● **Action item**:
Among the lines below, a stretch begins at the one with "The repository is" and ends at the one with "- using PackageCloud.io". Repeat that stretch exactly, ends included.

#### The data

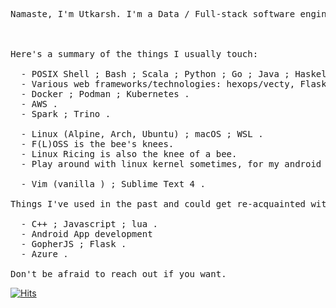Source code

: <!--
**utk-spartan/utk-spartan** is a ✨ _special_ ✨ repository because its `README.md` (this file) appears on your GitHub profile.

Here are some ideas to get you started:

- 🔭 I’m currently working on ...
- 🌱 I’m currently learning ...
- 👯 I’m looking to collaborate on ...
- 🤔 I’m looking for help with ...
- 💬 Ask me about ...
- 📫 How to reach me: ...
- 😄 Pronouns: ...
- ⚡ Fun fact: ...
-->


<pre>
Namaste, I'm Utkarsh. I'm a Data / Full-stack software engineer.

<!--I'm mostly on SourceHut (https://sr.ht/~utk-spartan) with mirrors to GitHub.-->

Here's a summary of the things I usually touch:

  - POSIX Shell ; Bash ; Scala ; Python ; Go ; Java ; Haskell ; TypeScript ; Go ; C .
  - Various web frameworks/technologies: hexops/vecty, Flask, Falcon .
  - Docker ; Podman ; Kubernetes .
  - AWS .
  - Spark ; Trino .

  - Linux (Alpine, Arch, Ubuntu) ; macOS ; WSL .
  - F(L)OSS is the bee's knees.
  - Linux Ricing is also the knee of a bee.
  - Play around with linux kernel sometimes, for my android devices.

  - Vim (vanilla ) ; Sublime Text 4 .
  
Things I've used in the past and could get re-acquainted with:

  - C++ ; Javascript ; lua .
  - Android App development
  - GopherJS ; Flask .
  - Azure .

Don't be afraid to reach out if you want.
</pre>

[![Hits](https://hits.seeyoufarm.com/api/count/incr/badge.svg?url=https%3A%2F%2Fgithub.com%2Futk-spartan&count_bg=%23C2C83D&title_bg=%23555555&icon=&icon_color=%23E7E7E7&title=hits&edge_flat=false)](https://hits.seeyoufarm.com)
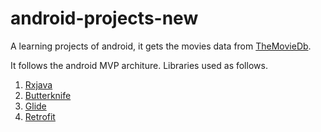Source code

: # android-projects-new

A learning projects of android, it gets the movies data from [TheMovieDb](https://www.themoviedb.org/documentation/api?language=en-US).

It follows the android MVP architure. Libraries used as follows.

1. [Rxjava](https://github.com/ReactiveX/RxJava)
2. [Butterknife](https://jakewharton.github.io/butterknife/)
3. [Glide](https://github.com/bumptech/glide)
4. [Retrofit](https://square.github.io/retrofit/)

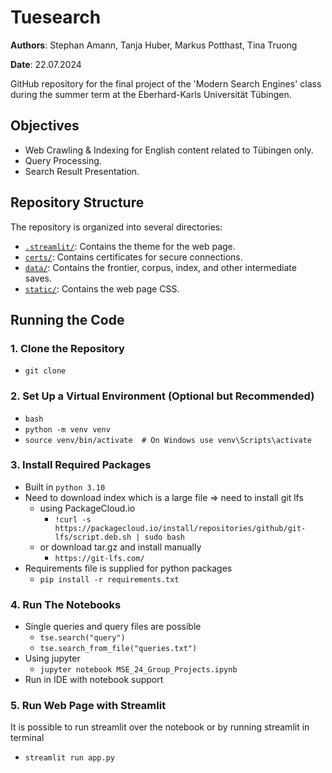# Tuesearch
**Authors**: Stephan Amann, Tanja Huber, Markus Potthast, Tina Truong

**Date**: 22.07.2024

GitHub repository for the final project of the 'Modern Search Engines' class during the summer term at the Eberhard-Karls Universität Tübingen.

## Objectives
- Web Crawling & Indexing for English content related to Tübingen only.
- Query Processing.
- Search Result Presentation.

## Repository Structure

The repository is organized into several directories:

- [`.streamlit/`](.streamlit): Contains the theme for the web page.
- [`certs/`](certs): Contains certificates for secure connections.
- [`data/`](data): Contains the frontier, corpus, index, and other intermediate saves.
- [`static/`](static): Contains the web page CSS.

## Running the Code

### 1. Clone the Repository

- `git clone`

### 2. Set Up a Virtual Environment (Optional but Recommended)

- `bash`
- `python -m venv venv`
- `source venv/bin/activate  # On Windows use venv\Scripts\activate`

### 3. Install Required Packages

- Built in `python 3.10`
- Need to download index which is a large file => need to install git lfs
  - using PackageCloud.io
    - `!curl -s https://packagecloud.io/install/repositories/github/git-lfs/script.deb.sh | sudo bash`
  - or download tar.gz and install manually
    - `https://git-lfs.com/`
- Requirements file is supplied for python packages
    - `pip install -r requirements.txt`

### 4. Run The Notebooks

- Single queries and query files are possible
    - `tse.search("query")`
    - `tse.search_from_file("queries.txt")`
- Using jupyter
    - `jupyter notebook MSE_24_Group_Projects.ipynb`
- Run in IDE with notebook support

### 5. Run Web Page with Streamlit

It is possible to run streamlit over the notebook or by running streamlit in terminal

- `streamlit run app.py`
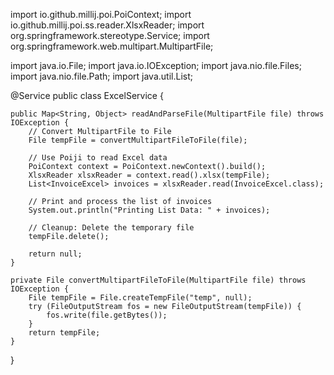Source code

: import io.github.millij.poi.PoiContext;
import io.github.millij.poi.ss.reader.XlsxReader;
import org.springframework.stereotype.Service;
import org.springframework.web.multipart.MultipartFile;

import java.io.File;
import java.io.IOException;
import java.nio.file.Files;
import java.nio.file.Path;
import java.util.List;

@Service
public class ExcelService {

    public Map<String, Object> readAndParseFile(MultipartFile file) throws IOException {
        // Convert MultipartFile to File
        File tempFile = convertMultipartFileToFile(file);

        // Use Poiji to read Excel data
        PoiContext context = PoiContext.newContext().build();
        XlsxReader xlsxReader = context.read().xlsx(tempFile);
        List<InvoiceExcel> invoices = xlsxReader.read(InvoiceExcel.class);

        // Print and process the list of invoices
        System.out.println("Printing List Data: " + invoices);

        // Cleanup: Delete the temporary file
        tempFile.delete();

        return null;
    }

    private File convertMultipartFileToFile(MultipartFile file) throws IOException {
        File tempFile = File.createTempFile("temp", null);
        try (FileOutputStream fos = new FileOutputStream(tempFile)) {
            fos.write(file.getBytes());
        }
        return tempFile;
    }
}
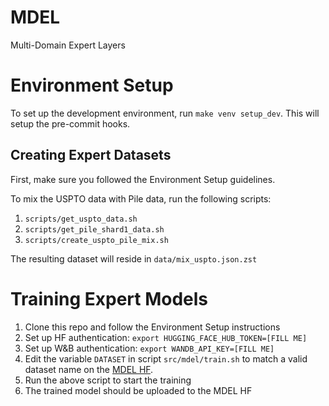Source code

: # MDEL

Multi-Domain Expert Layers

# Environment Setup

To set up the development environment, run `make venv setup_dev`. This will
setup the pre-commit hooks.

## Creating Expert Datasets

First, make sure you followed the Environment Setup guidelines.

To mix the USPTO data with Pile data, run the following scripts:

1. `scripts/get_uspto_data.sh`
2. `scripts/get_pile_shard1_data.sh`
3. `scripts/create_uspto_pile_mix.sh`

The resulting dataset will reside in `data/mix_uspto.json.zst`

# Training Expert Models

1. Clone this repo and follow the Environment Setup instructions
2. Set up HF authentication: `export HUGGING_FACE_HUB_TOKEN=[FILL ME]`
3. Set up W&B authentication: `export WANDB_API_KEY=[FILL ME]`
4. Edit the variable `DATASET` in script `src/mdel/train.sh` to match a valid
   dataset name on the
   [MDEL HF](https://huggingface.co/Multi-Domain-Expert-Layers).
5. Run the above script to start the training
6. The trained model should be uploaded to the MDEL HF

########
#### The data

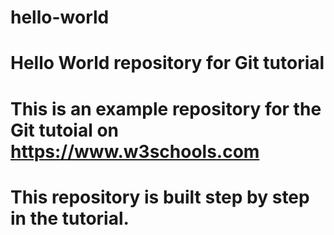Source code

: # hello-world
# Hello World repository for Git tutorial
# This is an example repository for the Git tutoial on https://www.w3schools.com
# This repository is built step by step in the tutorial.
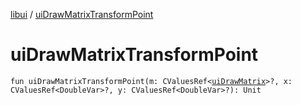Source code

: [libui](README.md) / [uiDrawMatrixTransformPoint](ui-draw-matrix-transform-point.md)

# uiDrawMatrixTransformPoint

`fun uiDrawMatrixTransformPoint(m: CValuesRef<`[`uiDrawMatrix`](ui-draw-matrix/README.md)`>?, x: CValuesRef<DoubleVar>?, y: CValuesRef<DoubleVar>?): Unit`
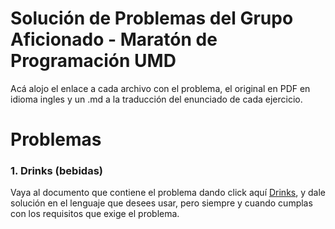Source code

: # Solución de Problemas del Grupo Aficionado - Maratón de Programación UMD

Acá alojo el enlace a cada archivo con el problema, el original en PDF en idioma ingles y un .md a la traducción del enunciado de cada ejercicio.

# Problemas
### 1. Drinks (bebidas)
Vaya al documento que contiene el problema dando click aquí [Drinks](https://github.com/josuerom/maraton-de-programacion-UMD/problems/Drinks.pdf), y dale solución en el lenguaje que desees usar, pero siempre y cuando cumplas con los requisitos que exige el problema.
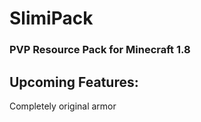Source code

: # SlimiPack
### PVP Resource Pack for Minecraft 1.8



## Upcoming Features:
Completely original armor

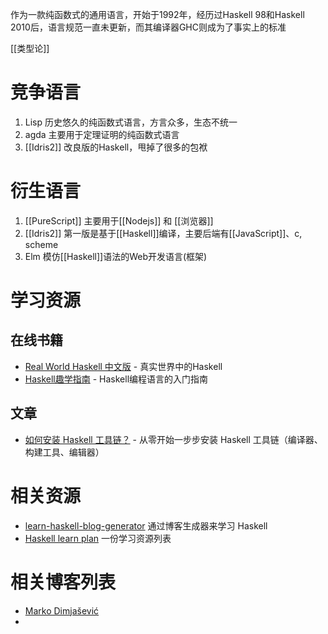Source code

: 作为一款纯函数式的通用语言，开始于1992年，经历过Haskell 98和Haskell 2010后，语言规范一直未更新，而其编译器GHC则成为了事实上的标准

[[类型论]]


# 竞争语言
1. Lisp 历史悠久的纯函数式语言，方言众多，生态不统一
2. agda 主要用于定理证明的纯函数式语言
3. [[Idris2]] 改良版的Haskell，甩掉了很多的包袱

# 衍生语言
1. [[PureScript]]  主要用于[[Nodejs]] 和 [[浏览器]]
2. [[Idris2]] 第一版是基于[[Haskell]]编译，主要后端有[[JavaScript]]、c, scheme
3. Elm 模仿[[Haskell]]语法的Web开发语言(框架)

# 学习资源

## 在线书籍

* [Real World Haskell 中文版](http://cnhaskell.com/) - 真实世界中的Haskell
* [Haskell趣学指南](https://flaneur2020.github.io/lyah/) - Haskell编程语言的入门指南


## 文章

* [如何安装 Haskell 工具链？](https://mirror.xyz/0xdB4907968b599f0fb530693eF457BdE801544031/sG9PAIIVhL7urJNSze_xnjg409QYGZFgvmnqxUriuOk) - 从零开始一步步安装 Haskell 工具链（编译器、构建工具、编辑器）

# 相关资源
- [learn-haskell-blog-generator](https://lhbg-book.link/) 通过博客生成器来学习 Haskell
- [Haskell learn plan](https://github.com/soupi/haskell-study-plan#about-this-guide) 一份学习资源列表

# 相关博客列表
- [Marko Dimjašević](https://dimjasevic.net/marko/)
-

########

● **Result of the task**:
The repository is organized into several directories:

- [`.streamlit/`](.streamlit): Contains the theme for the web page.
- [`certs/`](certs): Contains certificates for secure connections.
- [`data/`](data): Contains the frontier, corpus, index, and other intermediate saves.
- [`static/`](static): Contains the web page CSS.

## Running the Code

### 1. Clone the Repository

- `git clone`

### 2. Set Up a Virtual Environment (Optional but Recommended)

- `bash`
- `python -m venv venv`
- `source venv/bin/activate  # On Windows use venv\Scripts\activate`

### 3. Install Required Packages

- Built in `python 3.10`
- Need to download index which is a large file => need to install git lfs
  - using PackageCloud.io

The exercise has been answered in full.